## Information

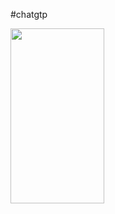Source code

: #chatgtp

<img src="https://github.com/sarvajeet23/Chat_GTP/assets/96564542/ab964be0-728f-428f-82c9-8539ab628326" width="150" height="280">
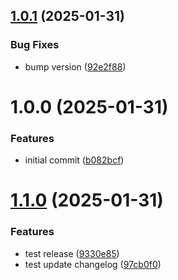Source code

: ## [1.0.1](https://github.com/bruvio/FastAPI-on-K8s-with-Helm/compare/1.0.0...1.0.1) (2025-01-31)


### Bug Fixes

* bump version ([92e2f88](https://github.com/bruvio/FastAPI-on-K8s-with-Helm/commit/92e2f88221f5bd5fac6d55826ad7282a8181e29e))

# 1.0.0 (2025-01-31)


### Features

* initial commit ([b082bcf](https://github.com/bruvio/FastAPI-on-K8s-with-Helm/commit/b082bcfe21d7ee149b588371e41676afdcb208d6))

# [1.1.0](https://github.com/bruvio/FastAPI-on-K8s-with-Helm/compare/1.0.0...1.1.0) (2025-01-31)


### Features

* test release ([9330e85](https://github.com/bruvio/FastAPI-on-K8s-with-Helm/commit/9330e8584a83fcae7826533d1bb0ccd372c22e1b))
* test update changelog ([97cb0f0](https://github.com/bruvio/FastAPI-on-K8s-with-Helm/commit/97cb0f043b073d22b2e902e2a327c8e922a4ddea))
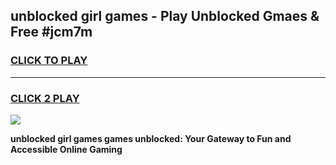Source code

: 
## unblocked girl games - Play Unblocked Gmaes & Free #jcm7m
<h3>
<a href="https://premium.freeplayer.one?title=unblocked_girl_games&ref=03M">CLICK TO PLAY</a></h3>
<hr>

<h3>
<a href="https://premium.freeplayer.one?title=unblocked_girl_games&ref=03M">CLICK 2 PLAY</a>
  
</h3>

<a href="https://premium.freeplayer.one?title=unblocked_girl_games&ref=03M"><img src="https://clearcache.store/games.png"></a>


**unblocked girl games games unblocked: Your Gateway to Fun and Accessible Online Gaming**
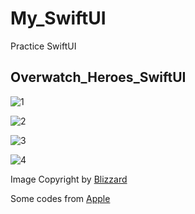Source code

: # My_SwiftUI

Practice SwiftUI

## Overwatch_Heroes_SwiftUI

![1](https://live.staticflickr.com/65535/48992225903_8001b81e6c_o.png)

![2](https://live.staticflickr.com/65535/48992227353_2ca901ee17_o.png)

![3](https://live.staticflickr.com/65535/48992969972_8bdcbacfec_o.png)

![4](https://live.staticflickr.com/65535/48992774021_60a496d637_o.png)

Image Copyright by [Blizzard](https://playoverwatch.com/en-us/heroes)

Some codes from [Apple](https://developer.apple.com/tutorials/swiftui)
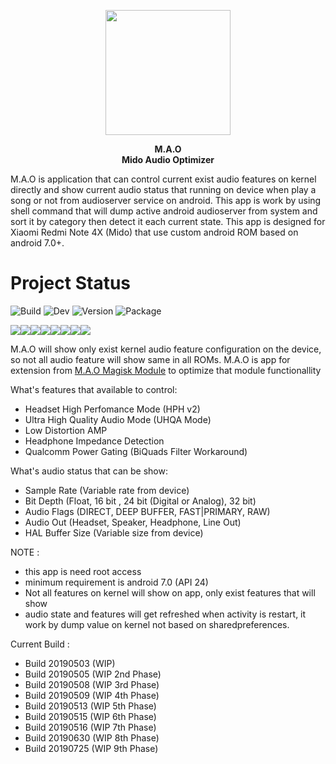 <p align="center">
  <img width="200" height="200" src="https://raw.githubusercontent.com/Nicklas373/M.A.O/master/M.A.O.png"><br>
</p>

<p align="center">
  <b>M.A.O</b><br>
  <b>Mido Audio Optimizer</b><br>
</p>

M.A.O is application that can control current exist audio features on kernel directly and show current audio status that running on device when play a song or not from audioserver service on android. This app is work by using shell command that will dump active android audioserver from system and sort it by category then detect it each current state. This app is designed for Xiaomi Redmi Note 4X (Mido) that use custom android ROM based on android 7.0+.

# Project Status
![Build](https://travis-ci.org/Nicklas373/M.A.O.svg?branch=master) ![Dev](https://img.shields.io/badge/Development%20Phase-W.I.P-yellow.svg) ![Version](https://img.shields.io/badge/Latest%20Version-9th%20Phase-yellow.svg) ![Package](https://img.shields.io/badge/Package-Android%20App-blue.svg)

[![](https://sourcerer.io/fame/Nicklas373/Nicklas373/M.A.O/images/0)](https://sourcerer.io/fame/Nicklas373/Nicklas373/M.A.O/links/0)[![](https://sourcerer.io/fame/Nicklas373/Nicklas373/M.A.O/images/1)](https://sourcerer.io/fame/Nicklas373/Nicklas373/M.A.O/links/1)[![](https://sourcerer.io/fame/Nicklas373/Nicklas373/M.A.O/images/2)](https://sourcerer.io/fame/Nicklas373/Nicklas373/M.A.O/links/2)[![](https://sourcerer.io/fame/Nicklas373/Nicklas373/M.A.O/images/3)](https://sourcerer.io/fame/Nicklas373/Nicklas373/M.A.O/links/3)[![](https://sourcerer.io/fame/Nicklas373/Nicklas373/M.A.O/images/4)](https://sourcerer.io/fame/Nicklas373/Nicklas373/M.A.O/links/4)[![](https://sourcerer.io/fame/Nicklas373/Nicklas373/M.A.O/images/5)](https://sourcerer.io/fame/Nicklas373/Nicklas373/M.A.O/links/5)[![](https://sourcerer.io/fame/Nicklas373/Nicklas373/M.A.O/images/6)](https://sourcerer.io/fame/Nicklas373/Nicklas373/M.A.O/links/6)[![](https://sourcerer.io/fame/Nicklas373/Nicklas373/M.A.O/images/7)](https://sourcerer.io/fame/Nicklas373/Nicklas373/M.A.O/links/7)

M.A.O will show only exist kernel audio feature configuration on the device, so not all audio feature will show same in all ROMs. M.A.O is app for extension from [M.A.O Magisk Module](https://github.com/Nicklas373/Internal_DAC_Fixer) to optimize that module functionallity

What's features that available to control:
- Headset High Perfomance Mode (HPH v2)
- Ultra High Quality Audio Mode (UHQA Mode)
- Low Distortion AMP
- Headphone Impedance Detection
- Qualcomm Power Gating (BiQuads Filter Workaround)

What's audio status that can be show:
- Sample Rate (Variable rate from device)
- Bit Depth (Float, 16 bit , 24 bit (Digital or Analog), 32 bit)
- Audio Flags (DIRECT, DEEP BUFFER, FAST|PRIMARY, RAW)
- Audio Out (Headset, Speaker, Headphone, Line Out)
- HAL Buffer Size (Variable size from device)

NOTE : 
- this app is need root access
- minimum requirement is android 7.0 (API 24)
- Not all features on kernel will show on app, only exist features that will show
- audio state and features will get refreshed when activity is restart, it work by dump value on kernel not based on sharedpreferences.
       
Current Build :
- Build 20190503 (WIP)
- Build 20190505 (WIP 2nd Phase)
- Build 20190508 (WIP 3rd Phase)
- Build 20190509 (WIP 4th Phase)
- Build 20190513 (WIP 5th Phase)
- Build 20190515 (WIP 6th Phase)
- Build 20190516 (WIP 7th Phase)
- Build 20190630 (WIP 8th Phase)
- Build 20190725 (WIP 9th Phase)
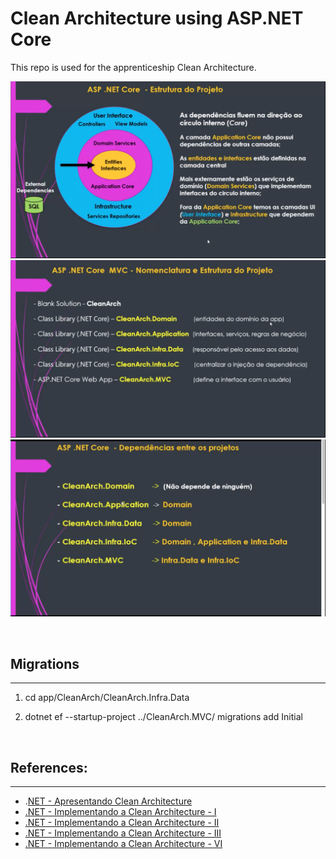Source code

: # Clean Architecture using ASP.NET Core

This repo is used for the apprenticeship Clean Architecture.

![Structure](./docs/structure.png)
![Structure](./docs/structure-1.png)
![Structure](./docs/structure-2.png)

&nbsp;
## **Migrations**
---
1. cd app/CleanArch/CleanArch.Infra.Data 

2. dotnet ef --startup-project ../CleanArch.MVC/ migrations add Initial

&nbsp;


## **References:** 
---
* .[NET - Apresentando Clean Architecture](https://youtube.com/watch?v=ZWfrI5Bu6so&si=EnSIkaIECMiOmarE)
* [.NET - Implementando a Clean Architecture - I](https://youtube.com/watch?v=PjBJznRvJqc&si=EnSIkaIECMiOmarE)
* [.NET - Implementando a Clean Architecture - II](https://youtube.com/watch?v=Ase1mJADt00&si=EnSIkaIECMiOmarE)
* [.NET - Implementando a Clean Architecture - III](https://youtube.com/watch?v=y5Fhq8qxboo&si=EnSIkaIECMiOmarE)
* [.NET - Implementando a Clean Architecture - VI](https://youtube.com/watch?v=jJmeVWCDIDk&si=EnSIkaIECMiOmarE)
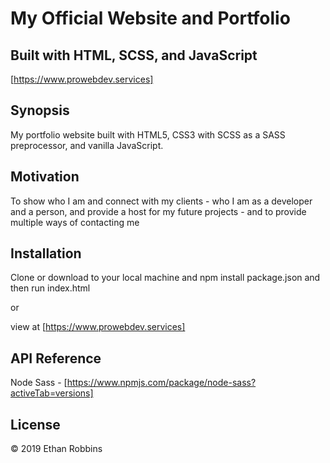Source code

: # My Official Website and Portfolio
## Built with HTML, SCSS, and JavaScript

[https://www.prowebdev.services]


## Synopsis

My portfolio website built with HTML5, CSS3 with SCSS as a SASS preprocessor, and vanilla JavaScript.

## Motivation

To show who I am and connect with my clients - who I am as a developer and a person, and provide 
a host for my future projects - and to provide multiple ways of contacting me

## Installation

Clone or download to your local machine and npm install package.json and then run index.html

or

view at [https://www.prowebdev.services]


## API Reference

Node Sass - [https://www.npmjs.com/package/node-sass?activeTab=versions]



## License

&copy; 2019 Ethan Robbins

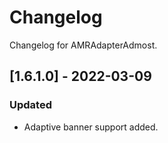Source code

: # Changelog

Changelog for AMRAdapterAdmost. 

## [1.6.1.0] - 2022-03-09
### Updated
- Adaptive banner support added.
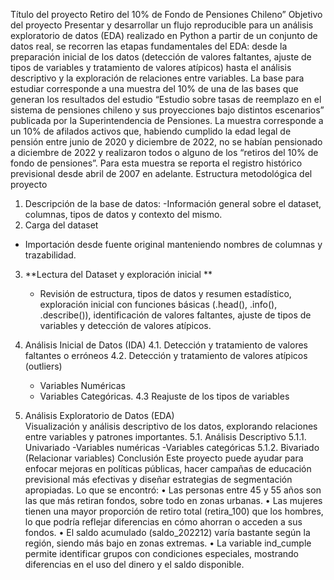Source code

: Título del proyecto
Retiro del 10% de Fondo de Pensiones Chileno”
Objetivo del proyecto
Presentar y desarrollar un flujo reproducible para un análisis exploratorio de datos (EDA) realizado en Python a partir de un conjunto de datos real, se recorren las etapas fundamentales del EDA: desde la preparación inicial de los datos (detección de valores faltantes, ajuste de tipos de variables y tratamiento de valores atípicos) hasta el análisis descriptivo y la exploración de relaciones entre variables.
La base para estudiar corresponde a una muestra del 10% de una de las bases que generan los resultados del estudio “Estudio sobre tasas de reemplazo en el sistema de pensiones chileno y sus proyecciones bajo distintos escenarios” publicada por la Superintendencia de Pensiones. La muestra corresponde a un 10% de afilados activos que, habiendo cumplido la edad legal de pensión entre junio de 2020 y diciembre de 2022, no se habían pensionado a diciembre de 2022 y realizaron todos o alguno de los “retiros del 10% de fondo de pensiones”. Para esta muestra se reporta el registro histórico previsional desde abril de 2007 en adelante.
Estructura metodológica del proyecto
1.	Descripción de la base de datos: 
-Información general sobre el dataset, columnas, tipos de datos y contexto del mismo.
2.  Carga del dataset
   - Importación desde fuente original manteniendo nombres de columnas y trazabilidad.
3. **Lectura del Dataset y exploración inicial **
    - Revisión de estructura, tipos de datos y resumen estadístico, exploración inicial con
      funciones básicas (.head(), .info(), .describe()), identificación de valores faltantes, ajuste
     de tipos de variables y detección de valores atípicos.

4. Análisis Inicial de Datos (IDA)
4.1. Detección y tratamiento de valores faltantes o erróneos
4.2. Detección y tratamiento de valores atípicos (outliers)
     - Variables Numéricas
     - Variables Categóricas.
4.3 Reajuste de los tipos de variables
5. Análisis Exploratorio de Datos (EDA)  
   Visualización y análisis descriptivo de los datos, explorando relaciones entre variables y
   patrones importantes.
5.1. Análisis Descriptivo
5.1.1. Univariado
  -Variables numéricas
  -Variables categóricas
5.1.2. Bivariado (Relacionar variables)
Conclusión 
Este proyecto puede ayudar para enfocar mejoras en políticas públicas, hacer campañas de educación previsional más efectivas y diseñar estrategias de segmentación apropiadas. 
Lo que se encontró:
•	Las personas entre 45 y 55 años son las que más retiran fondos, sobre todo en zonas urbanas.
•	Las mujeres tienen una mayor proporción de retiro total (retira_100) que los hombres, lo que podría reflejar diferencias en cómo ahorran o acceden a sus fondos.
•	El saldo acumulado (saldo_202212) varía bastante según la región, siendo más bajo en zonas extremas.
•	La variable ind_cumple permite identificar grupos con condiciones especiales, mostrando diferencias en el uso del dinero y el saldo disponible.
   

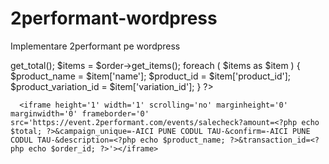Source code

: # 2performant-wordpress
Implementare 2performant pe wordpress


<?php 
// i used Snippet Plugin
// code for  single product...

add_action( 'wp_footer', 'my_footer_scripts' );
function my_footer_scripts(){
// atunci cand se face plata cu cardul la mobilpayment ... 
	if( isset( $_GET['order_id'] )  && is_wc_endpoint_url( 'order-received' ) ) {
		$order_id = $_GET['order_id'];
		
		if ( ! empty( $order_id ) ) {
			$order = wc_get_order( $order_id );
			$total = $order->get_total();
			
			$items = $order->get_items();
			foreach ( $items as $item ) {
				$product_name = $item['name'];
				$product_id = $item['product_id'];
				$product_variation_id = $item['variation_id'];
			}
			
			
  ?>
  
	  <iframe height='1' width='1' scrolling='no' marginheight='0' marginwidth='0' frameborder='0' src='https://event.2performant.com/events/salecheck?amount=<?php echo $total; ?>&campaign_unique=-AICI PUNE CODUL TAU-&confirm=-AICI PUNE CODUL TAU-&description=<?php echo $product_name; ?>&transaction_id=<?php echo $order_id; ?>'></iframe>
  <?php
		}
	}
}

// done. 

?>
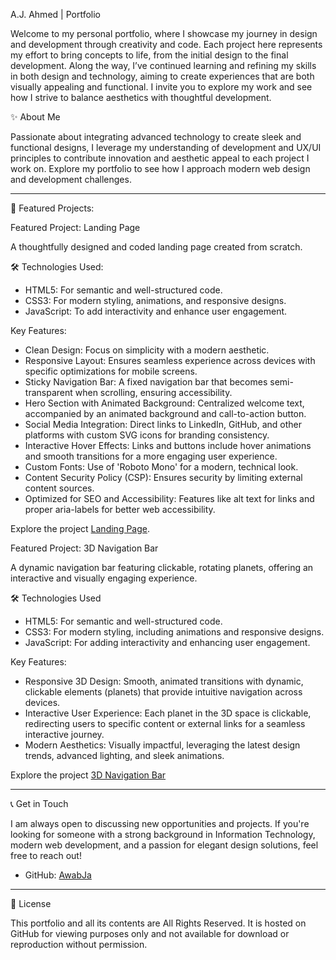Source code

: A.J. Ahmed | Portfolio

Welcome to my personal portfolio, where I showcase my journey in design and development through creativity and code. Each project here represents my effort to bring concepts to life, from the initial design to the final development. Along the way, I’ve continued learning and refining my skills in both design and technology, aiming to create experiences that are both visually appealing and functional. I invite you to explore my work and see how I strive to balance aesthetics with thoughtful development.

✨ About Me

Passionate about integrating advanced technology to create sleek and functional designs, I leverage my understanding of development and UX/UI principles to contribute innovation and aesthetic appeal to each project I work on.
Explore my portfolio to see how I approach modern web design and development challenges.

---

📁 Featured Projects:

Featured Project: Landing Page

A thoughtfully designed and coded landing page created from scratch.

🛠️ Technologies Used:

- HTML5: For semantic and well-structured code.
- CSS3: For modern styling, animations, and responsive designs.
- JavaScript: To add interactivity and enhance user engagement.

Key Features:

- Clean Design: Focus on simplicity with a modern aesthetic.
- Responsive Layout: Ensures seamless experience across devices with specific optimizations for mobile screens.
- Sticky Navigation Bar: A fixed navigation bar that becomes semi-transparent when scrolling, ensuring accessibility.
- Hero Section with Animated Background: Centralized welcome text, accompanied by an animated background and call-to-action button.
- Social Media Integration: Direct links to LinkedIn, GitHub, and other platforms with custom SVG icons for branding consistency.
- Interactive Hover Effects: Links and buttons include hover animations and smooth transitions for a more engaging user experience.
- Custom Fonts: Use of 'Roboto Mono' for a modern, technical look.
- Content Security Policy (CSP): Ensures security by limiting external content sources.
- Optimized for SEO and Accessibility: Features like alt text for links and proper aria-labels for better web accessibility.

Explore the project [Landing Page](https://awabja.github.io/).


Featured Project: 3D Navigation Bar

A dynamic navigation bar featuring clickable, rotating planets, offering an interactive and visually engaging experience.

🛠️ Technologies Used

- HTML5: For semantic and well-structured code.
- CSS3: For modern styling, including animations and responsive designs.
- JavaScript: For adding interactivity and enhancing user engagement.

Key Features:

- Responsive 3D Design: Smooth, animated transitions with dynamic, clickable elements (planets) that provide intuitive navigation across devices.
- Interactive User Experience: Each planet in the 3D space is clickable, redirecting users to specific content or external links for a seamless interactive journey.
- Modern Aesthetics: Visually impactful, leveraging the latest design trends, advanced lighting, and sleek animations.

Explore the project [3D Navigation Bar](https://awabja.github.io/3D%20Navigation%20Bar/index.html)

---

📞 Get in Touch

I am always open to discussing new opportunities and projects. If you're looking for someone with a strong background in Information Technology, modern web development, and a passion for elegant design solutions, feel free to reach out!

- GitHub: [AwabJa](https://github.com/AwabJa)

---

📜 License

This portfolio and all its contents are All Rights Reserved. It is hosted on GitHub for viewing purposes only and not available for download or reproduction without permission.
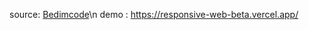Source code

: source:  [Bedimcode](https://www.youtube.com/c/Bedimcode)\n
demo : https://responsive-web-beta.vercel.app/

## Requirement
From the records above, quote word for word only the lines beginning at the line that has "## **References:**" and stopping after the line that has "### Updated". Omit the pictures.

## Written answer
## **References:** 
---
* .[NET - Apresentando Clean Architecture](https://youtube.com/watch?v=ZWfrI5Bu6so&si=EnSIkaIECMiOmarE)
* [.NET - Implementando a Clean Architecture - I](https://youtube.com/watch?v=PjBJznRvJqc&si=EnSIkaIECMiOmarE)
* [.NET - Implementando a Clean Architecture - II](https://youtube.com/watch?v=Ase1mJADt00&si=EnSIkaIECMiOmarE)
* [.NET - Implementando a Clean Architecture - III](https://youtube.com/watch?v=y5Fhq8qxboo&si=EnSIkaIECMiOmarE)
* [.NET - Implementando a Clean Architecture - VI](https://youtube.com/watch?v=jJmeVWCDIDk&si=EnSIkaIECMiOmarE)
Source code

: # My Official Website and Portfolio
## Built with HTML, SCSS, and JavaScript

[https://www.prowebdev.services]


## Synopsis

My portfolio website built with HTML5, CSS3 with SCSS as a SASS preprocessor, and vanilla JavaScript.

## Motivation

To show who I am and connect with my clients - who I am as a developer and a person, and provide 
a host for my future projects - and to provide multiple ways of contacting me

## Installation

Clone or download to your local machine and npm install package.json and then run index.html

or

view at [https://www.prowebdev.services]


## API Reference

Node Sass - [https://www.npmjs.com/package/node-sass?activeTab=versions]



## License

&copy; 2019 Ethan Robbins

Source code

: # Changelog

Changelog for AMRAdapterAdmost. 

## [1.6.1.0] - 2022-03-09
### Updated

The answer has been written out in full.